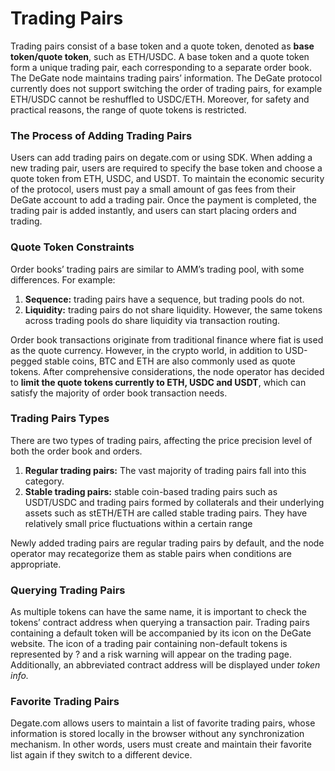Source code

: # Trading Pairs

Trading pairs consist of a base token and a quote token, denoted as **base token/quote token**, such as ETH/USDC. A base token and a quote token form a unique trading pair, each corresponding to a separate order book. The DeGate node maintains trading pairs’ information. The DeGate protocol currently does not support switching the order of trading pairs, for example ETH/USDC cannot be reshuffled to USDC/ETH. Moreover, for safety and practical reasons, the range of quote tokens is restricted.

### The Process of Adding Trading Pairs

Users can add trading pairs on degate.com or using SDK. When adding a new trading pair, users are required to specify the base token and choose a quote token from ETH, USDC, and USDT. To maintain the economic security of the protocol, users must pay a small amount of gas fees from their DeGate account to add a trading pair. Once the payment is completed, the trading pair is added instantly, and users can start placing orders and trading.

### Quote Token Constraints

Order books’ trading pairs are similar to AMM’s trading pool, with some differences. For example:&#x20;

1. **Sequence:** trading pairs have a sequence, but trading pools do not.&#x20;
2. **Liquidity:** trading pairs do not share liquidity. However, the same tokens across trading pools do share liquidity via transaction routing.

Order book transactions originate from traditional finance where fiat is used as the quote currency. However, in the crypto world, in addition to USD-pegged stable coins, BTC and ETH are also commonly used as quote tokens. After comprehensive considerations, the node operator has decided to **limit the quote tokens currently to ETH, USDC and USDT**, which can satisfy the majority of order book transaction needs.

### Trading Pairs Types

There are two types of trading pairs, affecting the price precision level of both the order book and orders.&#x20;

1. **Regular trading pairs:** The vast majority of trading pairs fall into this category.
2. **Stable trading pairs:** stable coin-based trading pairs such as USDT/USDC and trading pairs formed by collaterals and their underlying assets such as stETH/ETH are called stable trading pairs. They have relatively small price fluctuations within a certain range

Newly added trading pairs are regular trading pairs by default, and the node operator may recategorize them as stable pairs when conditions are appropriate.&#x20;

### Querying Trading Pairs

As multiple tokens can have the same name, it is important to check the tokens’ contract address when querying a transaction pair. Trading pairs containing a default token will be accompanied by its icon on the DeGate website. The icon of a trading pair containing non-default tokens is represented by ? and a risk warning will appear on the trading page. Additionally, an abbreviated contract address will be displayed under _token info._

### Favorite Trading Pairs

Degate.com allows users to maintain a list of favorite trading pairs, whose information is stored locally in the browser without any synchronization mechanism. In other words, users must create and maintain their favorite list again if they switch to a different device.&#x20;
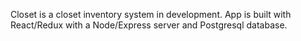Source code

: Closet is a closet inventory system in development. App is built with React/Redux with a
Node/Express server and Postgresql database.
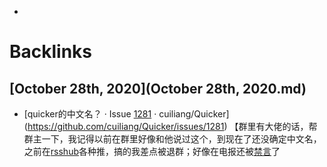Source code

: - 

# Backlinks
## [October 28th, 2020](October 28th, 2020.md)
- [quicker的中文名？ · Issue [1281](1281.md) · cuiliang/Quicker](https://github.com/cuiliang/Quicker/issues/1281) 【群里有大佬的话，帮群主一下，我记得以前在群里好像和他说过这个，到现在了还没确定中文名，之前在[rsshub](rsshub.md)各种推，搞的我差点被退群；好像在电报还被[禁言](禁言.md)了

▶ [The problem]
Repeat each line of the material exactly, please, and skip every picture.

▶ [Result of the task]
Source code

: # Trading Pairs

Trading pairs consist of a base token and a quote token, denoted as **base token/quote token**, such as ETH/USDC. A base token and a quote token form a unique trading pair, each corresponding to a separate order book. The DeGate node maintains trading pairs’ information. The DeGate protocol currently does not support switching the order of trading pairs, for example ETH/USDC cannot be reshuffled to USDC/ETH. Moreover, for safety and practical reasons, the range of quote tokens is restricted.

### The Process of Adding Trading Pairs

Users can add trading pairs on degate.com or using SDK. When adding a new trading pair, users are required to specify the base token and choose a quote token from ETH, USDC, and USDT. To maintain the economic security of the protocol, users must pay a small amount of gas fees from their DeGate account to add a trading pair. Once the payment is completed, the trading pair is added instantly, and users can start placing orders and trading.

### Quote Token Constraints

Order books’ trading pairs are similar to AMM’s trading pool, with some differences. For example:&#x20;

1. **Sequence:** trading pairs have a sequence, but trading pools do not.&#x20;
2. **Liquidity:** trading pairs do not share liquidity. However, the same tokens across trading pools do share liquidity via transaction routing.

Order book transactions originate from traditional finance where fiat is used as the quote currency. However, in the crypto world, in addition to USD-pegged stable coins, BTC and ETH are also commonly used as quote tokens. After comprehensive considerations, the node operator has decided to **limit the quote tokens currently to ETH, USDC and USDT**, which can satisfy the majority of order book transaction needs.

### Trading Pairs Types

There are two types of trading pairs, affecting the price precision level of both the order book and orders.&#x20;

1. **Regular trading pairs:** The vast majority of trading pairs fall into this category.
2. **Stable trading pairs:** stable coin-based trading pairs such as USDT/USDC and trading pairs formed by collaterals and their underlying assets such as stETH/ETH are called stable trading pairs. They have relatively small price fluctuations within a certain range

Newly added trading pairs are regular trading pairs by default, and the node operator may recategorize them as stable pairs when conditions are appropriate.&#x20;

### Querying Trading Pairs

As multiple tokens can have the same name, it is important to check the tokens’ contract address when querying a transaction pair. Trading pairs containing a default token will be accompanied by its icon on the DeGate website. The icon of a trading pair containing non-default tokens is represented by ? and a risk warning will appear on the trading page. Additionally, an abbreviated contract address will be displayed under _token info._

### Favorite Trading Pairs

Degate.com allows users to maintain a list of favorite trading pairs, whose information is stored locally in the browser without any synchronization mechanism. In other words, users must create and maintain their favorite list again if they switch to a different device.&#x20;
Source code

: Closet is a closet inventory system in development. App is built with React/Redux with a
Node/Express server and Postgresql database.
Source code

: - 

# Backlinks
## [October 28th, 2020](October 28th, 2020.md)
- [quicker的中文名？ · Issue [1281](1281.md) · cuiliang/Quicker](https://github.com/cuiliang/Quicker/issues/1281) 【群里有大佬的话，帮群主一下，我记得以前在群里好像和他说过这个，到现在了还没确定中文名，之前在[rsshub](rsshub.md)各种推，搞的我差点被退群；好像在电报还被[禁言](禁言.md)了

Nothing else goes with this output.